3. Ghana has started work on a $400 million, 155 megawatt solar utility plant, the largest so far in Africa and the 6th largest in the world. It will be completed in 2015.

4. Japanese prime minister Shinzo Abe introduced a feed-in tariff 18 months ago, with dramatic results. Installed solar capacity in the past year and a half has gone from about 2 and a half gigawatts to a whopping 7.5 GW. In an encouraging sign for the Japanese economy, nearly half the photovoltaic panels shipped were manufactured in Japan. Since the tsunami disaster at the Daichi Fukushima nuclear complex, Japan has scrambled to replace the electricity generating capacity of its nuclear reactors. A majority of days in the year are sunny in Japan, but the solar panels generate at least some electricity even when it is overcast. The number of sunny days each year in Japan is comparable to that in Germany, where solar now accounts for 5% of German electricity production, a proportion expected to increase rapidly over the next decade.

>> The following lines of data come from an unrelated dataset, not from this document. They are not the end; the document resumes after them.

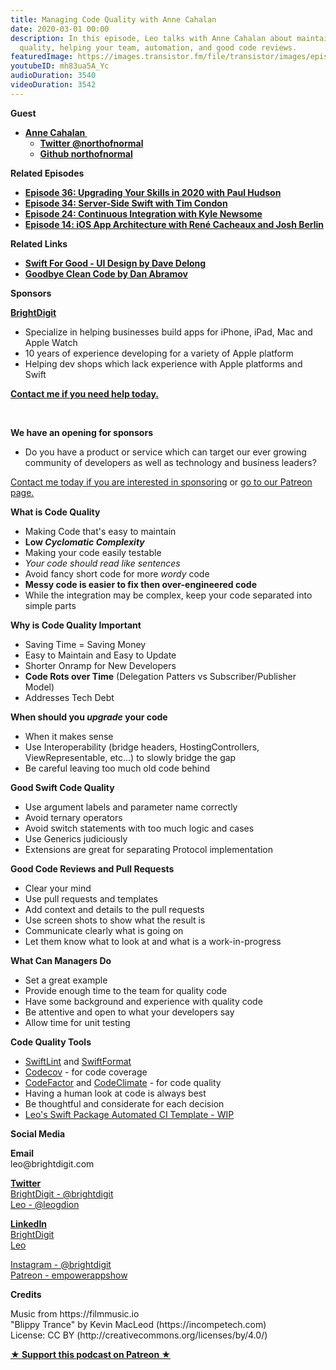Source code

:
```yaml
---
title: Managing Code Quality with Anne Cahalan
date: 2020-03-01 00:00
description: In this episode, Leo talks with Anne Cahalan about maintaining good code
  quality, helping your team, automation, and good code reviews.
featuredImage: https://images.transistor.fm/file/transistor/images/episode/199010/full_1582306595-artwork.jpg
youtubeID: mh83ua5A_Yc
audioDuration: 3540
videoDuration: 3542
---
```

<p><b>Guest</b></p><ul><li>
<a href="https://twitter.com/northofnormal"><strong>Anne Cahalan </strong></a><ul>
<li><a href="https://twitter.com/northofnormal"><strong>Twitter @northofnormal</strong></a></li>
<li><a href="https://github.com/northofnormal"><strong>Github northofnormal</strong></a></li>
</ul>
</li></ul><p><b>Related Episodes</b></p><ul>
<li><a href="https://share.transistor.fm/s/eba8ef64"><strong>Episode 36: Upgrading Your Skills in 2020 with Paul Hudson</strong></a></li>
<li><a href="https://share.transistor.fm/s/bf0516f2"><strong>Episode 34: Server-Side Swift with Tim Condon</strong></a></li>
<li>
<a href="https://share.transistor.fm/s/a14f868f"><strong>Episode 24: Continuous Integration with Kyle Newsome</strong></a> </li>
<li><a href="https://share.transistor.fm/s/7247db7e"><strong>Episode 14: iOS App Architecture with René Cacheaux and Josh Berlin</strong></a></li>
</ul><p><b>Related Links</b></p><ul>
<li><a href="https://www.swiftforgood.com/#authors"><strong>Swift For Good - UI Design by Dave Delong</strong></a></li>
<li><a href="https://overreacted.io/goodbye-clean-code/"><strong>Goodbye Clean Code by Dan Abramov</strong></a></li>
</ul><p><b>Sponsors</b></p><p><a href="https://brightdigit.com/"><strong>BrightDigit</strong></a></p><ul>
<li>Specialize in helping businesses build apps for iPhone, iPad, Mac and Apple Watch</li>
<li>10 years of experience developing for a variety of Apple platform</li>
<li>Helping dev shops which lack experience with Apple platforms and Swift</li>
</ul><p><a href="https://brightdigit.com/contact/"><strong>Contact me if you need help today.</strong></a></p><p><br></p><p><strong>We have an opening for sponsors</strong></p><ul><li>Do you have a product or service which can target our ever growing community of developers as well as technology and business leaders? </li></ul><p><a href="https://brightdigit.com/contact/">Contact me today if you are interested in sponsoring</a> or <a href="https://www.patreon.com/empowerappsshow">go to our Patreon page.</a></p><p><b>What is Code Quality</b></p><ul>
<li>Making Code that's easy to maintain</li>
<li>
<strong>Low </strong><strong><em>Cyclomatic Complexity</em></strong>
</li>
<li>Making your code easily testable</li>
<li><em>Your code should read like sentences</em></li>
<li>Avoid fancy short code for more <em>wordy </em>code</li>
<li><strong>Messy code is easier to fix then over-engineered code</strong></li>
<li>While the integration may be complex, keep your code separated into simple parts </li>
</ul><p><b>Why is Code Quality Important</b></p><ul>
<li>Saving Time = Saving Money</li>
<li>Easy to Maintain and Easy to Update</li>
<li>Shorter Onramp for New Developers</li>
<li>
<strong>Code Rots over Time</strong> (Delegation Patters vs Subscriber/Publisher Model)</li>
<li>Addresses Tech Debt</li>
</ul><p><b>When should you <em>upgrade </em>your code</b></p><ul>
<li>When it makes sense</li>
<li>Use Interoperability (bridge headers, HostingControllers, ViewRepresentable, etc...) to slowly bridge the gap</li>
<li>Be careful leaving too much old code behind</li>
</ul><p><b>Good Swift Code Quality</b></p><ul>
<li>Use argument labels and parameter name correctly</li>
<li>Avoid ternary operators</li>
<li>Avoid switch statements with too much logic and cases</li>
<li>Use Generics judiciously</li>
<li>Extensions are great for separating Protocol implementation</li>
</ul><p><b>Good Code Reviews and Pull Requests</b></p><ul>
<li>Clear your mind</li>
<li>Use pull requests and templates</li>
<li>Add context and details to the pull requests</li>
<li>Use screen shots to show what the result is</li>
<li>Communicate clearly what is going on</li>
<li>Let them know what to look at and what is a work-in-progress</li>
</ul><p><b>What Can Managers Do</b></p><ul>
<li>Set a great example </li>
<li>Provide enough time to the team for quality code</li>
<li>Have some background and experience with quality code</li>
<li>Be attentive and open to what your developers say</li>
<li>Allow time for unit testing</li>
</ul><p><b>Code Quality Tools</b></p><ul>
<li>
<a href="https://github.com/realm/SwiftLint">SwiftLint</a> and <a href="https://github.com/nicklockwood/SwiftFormat">SwiftFormat</a>
</li>
<li>
<a href="https://codecov.io">Codecov</a> - for code coverage</li>
<li>
<a href="https://www.codefactor.io/">CodeFactor</a> and <a href="https://codeclimate.com">CodeClimate</a> - for code quality</li>
<li>Having a human look at code is always best</li>
<li>Be thoughtful and considerate for each decision</li>
<li><a href="https://github.com/brightdigit/EggSeed">Leo's Swift Package Automated CI Template - WIP</a></li>
</ul><p><b>Social Media</b></p><p><strong>Email</strong><br>leo@brightdigit.com</p><p><a href="https://twitter.com/brightdigit"><strong>Twitter </strong><br>BrightDigit - @brightdigit</a><br><a href="https://twitter.com/leogdion">Leo - @leogdion</a></p><p><a href="https://www.linkedin.com/company/bright-digit"><strong>LinkedIn</strong><br>BrightDigit</a><br><a href="https://www.linkedin.com/in/leogdion/">Leo</a></p><p><a href="https://www.instagram.com/brightdigit/">Instagram - @brightdigit</a><br><a href="https://www.patreon.com/empowerappsshow">Patreon - empowerappshow</a></p><p><b>Credits</b></p><p>Music from https://filmmusic.io<br>"Blippy Trance" by Kevin MacLeod (https://incompetech.com)<br>License: CC BY (http://creativecommons.org/licenses/by/4.0/)</p><p><strong><a rel="payment" title="★ Support this podcast on Patreon ★" href="https://www.patreon.com/empowerappsshow">★ Support this podcast on Patreon ★</a></strong></p>
      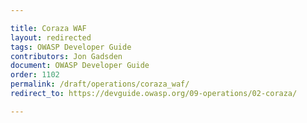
 ```yaml
---

title: Coraza WAF
layout: redirected
tags: OWASP Developer Guide
contributors: Jon Gadsden
document: OWASP Developer Guide
order: 1102
permalink: /draft/operations/coraza_waf/
redirect_to: https://devguide.owasp.org/09-operations/02-coraza/

---
```

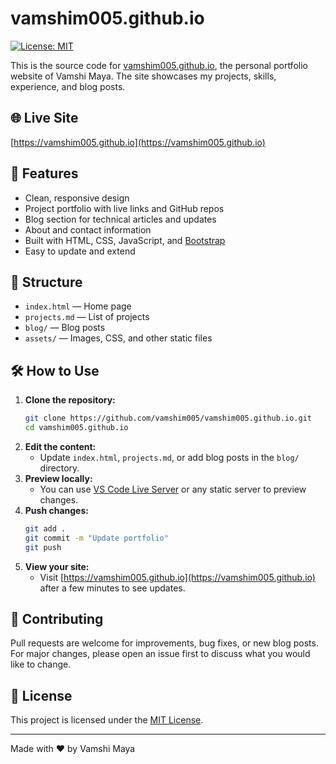 # vamshim005.github.io

[![License: MIT](https://img.shields.io/badge/License-MIT-yellow.svg)](LICENSE)

This is the source code for [vamshim005.github.io](https://vamshim005.github.io), the personal portfolio website of Vamshi Maya. The site showcases my projects, skills, experience, and blog posts.

## 🌐 Live Site
[https://vamshim005.github.io](https://vamshim005.github.io)

## 🚀 Features
- Clean, responsive design
- Project portfolio with live links and GitHub repos
- Blog section for technical articles and updates
- About and contact information
- Built with HTML, CSS, JavaScript, and [Bootstrap](https://getbootstrap.com/)
- Easy to update and extend

## 📁 Structure
- `index.html` — Home page
- `projects.md` — List of projects
- `blog/` — Blog posts
- `assets/` — Images, CSS, and other static files

## 🛠️ How to Use
1. **Clone the repository:**
   ```bash
   git clone https://github.com/vamshim005/vamshim005.github.io.git
   cd vamshim005.github.io
   ```
2. **Edit the content:**
   - Update `index.html`, `projects.md`, or add blog posts in the `blog/` directory.
3. **Preview locally:**
   - You can use [VS Code Live Server](https://marketplace.visualstudio.com/items?itemName=ritwickdey.LiveServer) or any static server to preview changes.
4. **Push changes:**
   ```bash
   git add .
   git commit -m "Update portfolio"
   git push
   ```
5. **View your site:**
   - Visit [https://vamshim005.github.io](https://vamshim005.github.io) after a few minutes to see updates.

## 🤝 Contributing
Pull requests are welcome for improvements, bug fixes, or new blog posts. For major changes, please open an issue first to discuss what you would like to change.

## 📄 License
This project is licensed under the [MIT License](LICENSE).

---

Made with ❤️ by Vamshi Maya
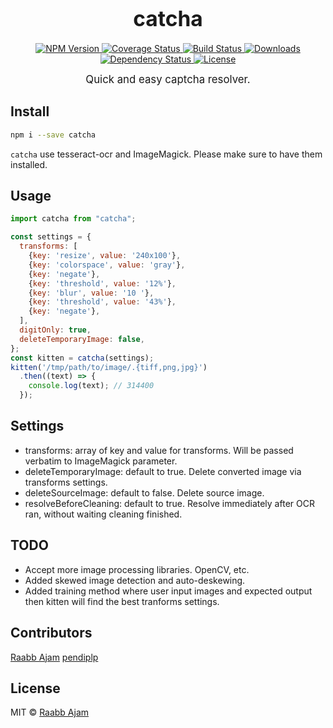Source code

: <big><h1 align="center">catcha</h1></big>

<p align="center">
  <a href="https://npmjs.org/package/catcha">
    <img src="https://img.shields.io/npm/v/catcha.svg?style=flat-square"
         alt="NPM Version">
  </a>

  <a href="https://coveralls.io/r/raabbajam/catcha">
    <img src="https://img.shields.io/coveralls/raabbajam/catcha.svg?style=flat-square"
         alt="Coverage Status">
  </a>

  <a href="https://travis-ci.org/raabbajam/catcha">
    <img src="https://img.shields.io/travis/raabbajam/catcha.svg?style=flat-square"
         alt="Build Status">
  </a>

  <a href="https://npmjs.org/package/catcha">
    <img src="http://img.shields.io/npm/dm/catcha.svg?style=flat-square"
         alt="Downloads">
  </a>

  <a href="https://david-dm.org/raabbajam/catcha.svg">
    <img src="https://david-dm.org/raabbajam/catcha.svg?style=flat-square"
         alt="Dependency Status">
  </a>

  <a href="https://github.com/raabbajam/catcha/blob/master/LICENSE">
    <img src="https://img.shields.io/npm/l/catcha.svg?style=flat-square"
         alt="License">
  </a>
</p>

<p align="center"><big>
Quick and easy captcha resolver.
</big></p>


## Install

```sh
npm i --save catcha
```

`catcha` use tesseract-ocr and ImageMagick. Please make sure to have them installed.

## Usage

```js
import catcha from "catcha";

const settings = {
  transforms: [
    {key: 'resize', value: '240x100'},
    {key: 'colorspace', value: 'gray'},
    {key: 'negate'},
    {key: 'threshold', value: '12%'},
    {key: 'blur', value: '10 '},
    {key: 'threshold', value: '43%'},
    {key: 'negate'},
  ],
  digitOnly: true,
  deleteTemporaryImage: false,
};
const kitten = catcha(settings);
kitten('/tmp/path/to/image/.{tiff,png,jpg}')
  .then((text) => {
    console.log(text); // 314400
  });
```

## Settings

- transforms: array of key and value for transforms. Will be passed verbatim to ImageMagick parameter.
- deleteTemporaryImage: default to true. Delete converted image via transforms settings.
- deleteSourceImage: default to false. Delete source image.
- resolveBeforeCleaning: default to true. Resolve immediately after OCR ran, without waiting cleaning finished.

## TODO

- Accept more image processing libraries. OpenCV, etc.
- Added skewed image detection and auto-deskewing.
- Added training method where user input images and expected output then kitten will find the best tranforms settings.

## Contributors

[Raabb Ajam](http://github.com/raabbajam)
[pendiplp](https://github.com/pendiplp)

## License

MIT © [Raabb Ajam](http://github.com/raabbajam)

[npm-url]: https://npmjs.org/package/catcha
[npm-image]: https://img.shields.io/npm/v/catcha.svg?style=flat-square

[travis-url]: https://travis-ci.org/raabbajam/catcha
[travis-image]: https://img.shields.io/travis/raabbajam/catcha.svg?style=flat-square

[coveralls-url]: https://coveralls.io/r/raabbajam/catcha
[coveralls-image]: https://img.shields.io/coveralls/raabbajam/catcha.svg?style=flat-square

[depstat-url]: https://david-dm.org/raabbajam/catcha
[depstat-image]: https://david-dm.org/raabbajam/catcha.svg?style=flat-square

[download-badge]: http://img.shields.io/npm/dm/catcha.svg?style=flat-square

5. American hip-hop artist Akon (who grew up in Senegal) is promoting affordable solar energy kits for African villagers that are cheaper than kerosene. He aims to bring power to a million Africans this year.

Akon Solar Energy Project in Kenya

6 Responses

  1. You forget #6 – constant calls from solar power telemarketers and even door-to-door salesmen selling “free” solar power panels for roofs in suburbia.

  2. NYT article indicates how intensively coal will stand its ground.
    link to nytimes.com . Not to mention that the wealthy and ferocious Republican party has coal’s back.

    Meanwhile the White House is quietly shifting to the “s__t happens” philosophy. This fact sheet link to whitehouse.gov has the purpose of alerting the public that the Federal Government has lots of data that could help the public and private sectors cope with climate change damage. Sort of makes coping a cottage industry aided by a Federal download site.

    If Right wing political power and intensity could be harnessed to advocate a rapid conversion to a solar/wind energy infrastructure, instead of opposing it, the USA could be the guiding light for the rest of the world. Maybe when we see that pig heading down the runway.

    • Solar panels are falling in price so fast that the market will kill coal, not to mention the EPA. Coal is over with. Sell your stock if you have any. By 2020 it will be largely defunct or illegal or both.

  3. I think you underestimate the power of big money and the venality of US politicians right up to the President , who are so easily bought.

  4. Hi Juan,
    Have you kept track of local installation costs and returns?
    I’m in A2 city limits, 500 ft2 south facing roof available (more if willing to cut a white pine), and a bank trying to shove money at me at 3%.

    • My advice, contact Sunventrix and they’ll tell you.

      The solar panels pay for themselves faster if coupled with an EV.